Cryptocurrency has become a popular choice for young Indians looking to diversify their earnings, but the tax policies surrounding it have left many confused and cautious. With a flat tax rate on gains and a strict TDS deduction on transactions, small investors are finding it harder to stay active in the market. The rules are shaping the way people trade, especially in Tier 2 cities where awareness and financial flexibility are limited.
India currently imposes a 30 percent tax on profits earned from digital assets, regardless of the size of the investment. Unlike stocks, investors cannot offset losses against gains, which means even a small profit comes with a heavy tax burden. For small traders, this has reduced the appeal of short-term trading, as the net returns are often lower than expected.
Adding to the challenge is the 1 percent Tax Deducted at Source (TDS) applied to transactions above a certain limit. This rule was introduced to track crypto activity and ensure compliance, but it has also discouraged frequent trading.

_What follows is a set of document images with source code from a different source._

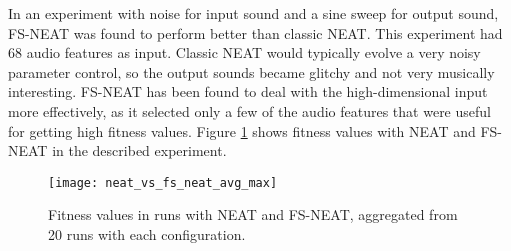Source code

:In an experiment with noise for input sound and a sine sweep for output sound, FS-NEAT was found to perform better than classic NEAT. This experiment had 68 audio features as input. Classic NEAT would typically evolve a very noisy parameter control, so the output sounds became glitchy and not very musically interesting. FS-NEAT has been found to deal with the high-dimensional input more effectively, as it selected only a few of the audio features that were useful for getting high fitness values. Figure \ref{fig:neat_vs_fs_neat_avg_max} shows fitness values with NEAT and FS-NEAT in the described experiment.

\begin{figure}[H]
    \centering
    \texttt{[image: neat\_vs\_fs\_neat\_avg\_max]}
    \caption{Fitness values in runs with NEAT and FS-NEAT, aggregated from 20 runs with each configuration.}
    \label{fig:neat_vs_fs_neat_avg_max}
\end{figure}



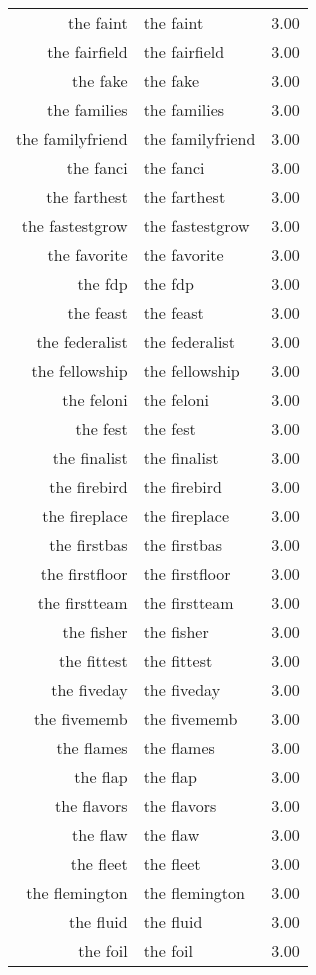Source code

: \begin{table}[ht]
\begin{tabular}{rlr}
  the faint & the faint & 3.00 \\ 
  the fairfield & the fairfield & 3.00 \\ 
  the fake & the fake & 3.00 \\ 
  the families & the families & 3.00 \\ 
  the familyfriend & the familyfriend & 3.00 \\ 
  the fanci & the fanci & 3.00 \\ 
  the farthest & the farthest & 3.00 \\ 
  the fastestgrow & the fastestgrow & 3.00 \\ 
  the favorite & the favorite & 3.00 \\ 
  the fdp & the fdp & 3.00 \\ 
  the feast & the feast & 3.00 \\ 
  the federalist & the federalist & 3.00 \\ 
  the fellowship & the fellowship & 3.00 \\ 
  the feloni & the feloni & 3.00 \\ 
  the fest & the fest & 3.00 \\ 
  the finalist & the finalist & 3.00 \\ 
  the firebird & the firebird & 3.00 \\ 
  the fireplace & the fireplace & 3.00 \\ 
  the firstbas & the firstbas & 3.00 \\ 
  the firstfloor & the firstfloor & 3.00 \\ 
  the firstteam & the firstteam & 3.00 \\ 
  the fisher & the fisher & 3.00 \\ 
  the fittest & the fittest & 3.00 \\ 
  the fiveday & the fiveday & 3.00 \\ 
  the fivememb & the fivememb & 3.00 \\ 
  the flames & the flames & 3.00 \\ 
  the flap & the flap & 3.00 \\ 
  the flavors & the flavors & 3.00 \\ 
  the flaw & the flaw & 3.00 \\ 
  the fleet & the fleet & 3.00 \\ 
  the flemington & the flemington & 3.00 \\ 
  the fluid & the fluid & 3.00 \\ 
  the foil & the foil & 3.00 \\ 

\end{tabular}
\end{table}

Investors who once relied on quick trades for small gains are now forced to rethink their strategies because the deductions eat into their capital.
In Tier 2 and Tier 3 cities, where many first-time investors entered the market through mobile apps, the impact has been more visible. Young professionals and students experimenting with digital assets now find themselves restricted, often unsure of how to calculate their liabilities or keep proper records. Lack of financial literacy and access to expert advice further complicates the situation.
Supporters of the tax rules argue that they bring accountability to a sector that has long operated in the shadows. The government’s focus is on preventing misuse of digital assets for unlawful purposes and ensuring tax compliance. Critics, however, believe the policies are too harsh on small traders, pushing many to reduce activity or move to offshore platforms that are harder to regulate.
For ordinary investors, the best approach is to stay informed, track all transactions, and consult reliable financial tools or advisors when needed. While the current tax regime may feel restrictive, compliance remains the safest option. Any attempt to bypass rules could invite penalties and long-term risks.
The bigger question is whether India will eventually revisit these policies to make them more balanced. A system that allows fair taxation while still encouraging innovation could bring stability to the sector. Until then, small investors will continue to weigh the risks and rewards, often finding themselves caught in the tax trap.